• _Requirement_
If an entry holds a picture, drop the picture and restate the rest word for word.

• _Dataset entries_
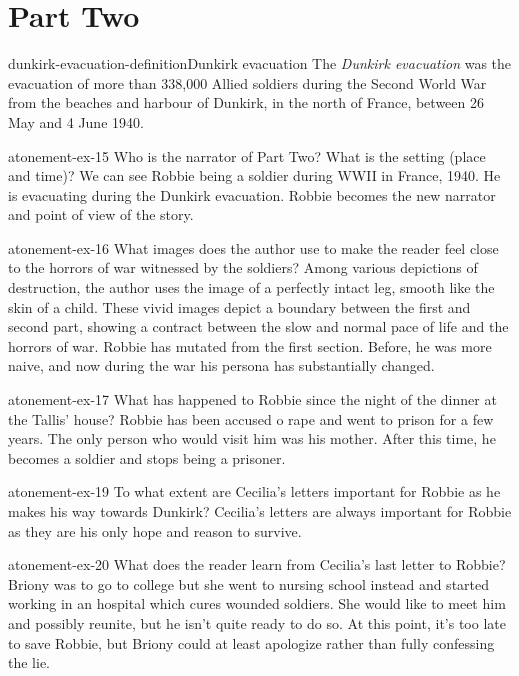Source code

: \documentclass[preview]{standalone}
\begin{document}
\genpage

\section{Part Two}

\begin{snippetdefinition}{dunkirk-evacuation-definition}{Dunkirk evacuation}
    The \textit{Dunkirk evacuation} was the evacuation of more than 338,000
    Allied soldiers during the Second World War from the beaches
    and harbour of Dunkirk, in the north of France, between 26 May and 4 June 1940. 
\end{snippetdefinition}

\begin{snippetexercise}{atonement-ex-15}
    {Who is the narrator of Part Two? What is the setting (place and time)?}
    We can see Robbie being a soldier during WWII in France, 1940.
    He is evacuating during the Dunkirk evacuation.
    Robbie becomes the new narrator and point of view of the story.
\end{snippetexercise}

\begin{snippetexercise}{atonement-ex-16}
    {What images does the author use to make the reader feel close to the horrors of war witnessed
    by the soldiers?}
    Among various depictions of destruction, the author uses the image of a perfectly
    intact leg, smooth like the skin of a child.
    These vivid images depict a boundary between the first and second
    part, showing a contract between the slow and normal pace of life
    and the horrors of war.
    Robbie has mutated from the first section. Before, he was more naive,
    and now during the war his persona has substantially changed.
\end{snippetexercise}

\begin{snippetexercise}{atonement-ex-17}
    {What has happened to Robbie since the night of the dinner at the Tallis' house?}
    Robbie has been accused o rape and went to prison for a few years.
    The only person who would visit him was his mother.
    After this time, he becomes a soldier and stops being a prisoner.
\end{snippetexercise}

\begin{snippetexercise}{atonement-ex-19}
    {To what extent are Cecilia's letters important for Robbie as he makes his way towards Dunkirk?}
    Cecilia's letters are always important for Robbie as they are
    his only hope and reason to survive.
\end{snippetexercise}

\begin{snippetexercise}{atonement-ex-20}
    {What does the reader learn from Cecilia's last letter to Robbie?}
    Briony was to go to college but she went to nursing school instead
    and started working in an hospital which cures wounded soldiers.
    She would like to meet him and possibly reunite,
    but he isn't quite ready to do so.
    At this point, it's too late to save Robbie, but Briony could at least
    apologize rather than fully confessing the lie.
\end{snippetexercise}
\end{document}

• _Output for this exercise_
Source code

: \documentclass[preview]{standalone}
\begin{document}
\genpage

\section{Part Two}

\begin{snippetdefinition}{dunkirk-evacuation-definition}{Dunkirk evacuation}
    The \textit{Dunkirk evacuation} was the evacuation of more than 338,000
    Allied soldiers during the Second World War from the beaches
    and harbour of Dunkirk, in the north of France, between 26 May and 4 June 1940. 
\end{snippetdefinition}

\begin{snippetexercise}{atonement-ex-15}
    {Who is the narrator of Part Two? What is the setting (place and time)?}
    We can see Robbie being a soldier during WWII in France, 1940.
    He is evacuating during the Dunkirk evacuation.
    Robbie becomes the new narrator and point of view of the story.
\end{snippetexercise}

\begin{snippetexercise}{atonement-ex-16}
    {What images does the author use to make the reader feel close to the horrors of war witnessed
    by the soldiers?}
    Among various depictions of destruction, the author uses the image of a perfectly
    intact leg, smooth like the skin of a child.
    These vivid images depict a boundary between the first and second
    part, showing a contract between the slow and normal pace of life
    and the horrors of war.
    Robbie has mutated from the first section. Before, he was more naive,
    and now during the war his persona has substantially changed.
\end{snippetexercise}

\begin{snippetexercise}{atonement-ex-17}
    {What has happened to Robbie since the night of the dinner at the Tallis' house?}
    Robbie has been accused o rape and went to prison for a few years.
    The only person who would visit him was his mother.
    After this time, he becomes a soldier and stops being a prisoner.
\end{snippetexercise}

\begin{snippetexercise}{atonement-ex-19}
    {To what extent are Cecilia's letters important for Robbie as he makes his way towards Dunkirk?}
    Cecilia's letters are always important for Robbie as they are
    his only hope and reason to survive.
\end{snippetexercise}

\begin{snippetexercise}{atonement-ex-20}
    {What does the reader learn from Cecilia's last letter to Robbie?}
    Briony was to go to college but she went to nursing school instead
    and started working in an hospital which cures wounded soldiers.
    She would like to meet him and possibly reunite,
    but he isn't quite ready to do so.
    At this point, it's too late to save Robbie, but Briony could at least
    apologize rather than fully confessing the lie.
\end{snippetexercise}
\end{document}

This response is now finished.